**Assignment**
Give a single number in reply. It is the count of lines below that contain the string "code".

Plain-text document sources:
:::::

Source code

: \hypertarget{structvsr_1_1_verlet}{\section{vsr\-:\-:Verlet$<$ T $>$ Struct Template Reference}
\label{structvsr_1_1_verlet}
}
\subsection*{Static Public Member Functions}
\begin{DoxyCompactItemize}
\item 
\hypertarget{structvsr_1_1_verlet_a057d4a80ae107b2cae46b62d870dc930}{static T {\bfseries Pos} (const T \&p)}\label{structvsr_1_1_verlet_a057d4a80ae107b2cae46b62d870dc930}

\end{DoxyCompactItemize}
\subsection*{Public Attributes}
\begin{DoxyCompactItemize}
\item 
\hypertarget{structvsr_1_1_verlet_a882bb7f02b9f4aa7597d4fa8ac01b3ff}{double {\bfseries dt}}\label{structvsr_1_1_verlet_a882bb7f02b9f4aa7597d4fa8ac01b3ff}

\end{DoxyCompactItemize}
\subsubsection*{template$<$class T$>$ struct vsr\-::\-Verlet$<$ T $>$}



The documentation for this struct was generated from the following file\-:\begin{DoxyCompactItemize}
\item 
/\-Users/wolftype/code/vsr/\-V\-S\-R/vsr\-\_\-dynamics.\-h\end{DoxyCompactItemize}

:::::

**Exercise output**
2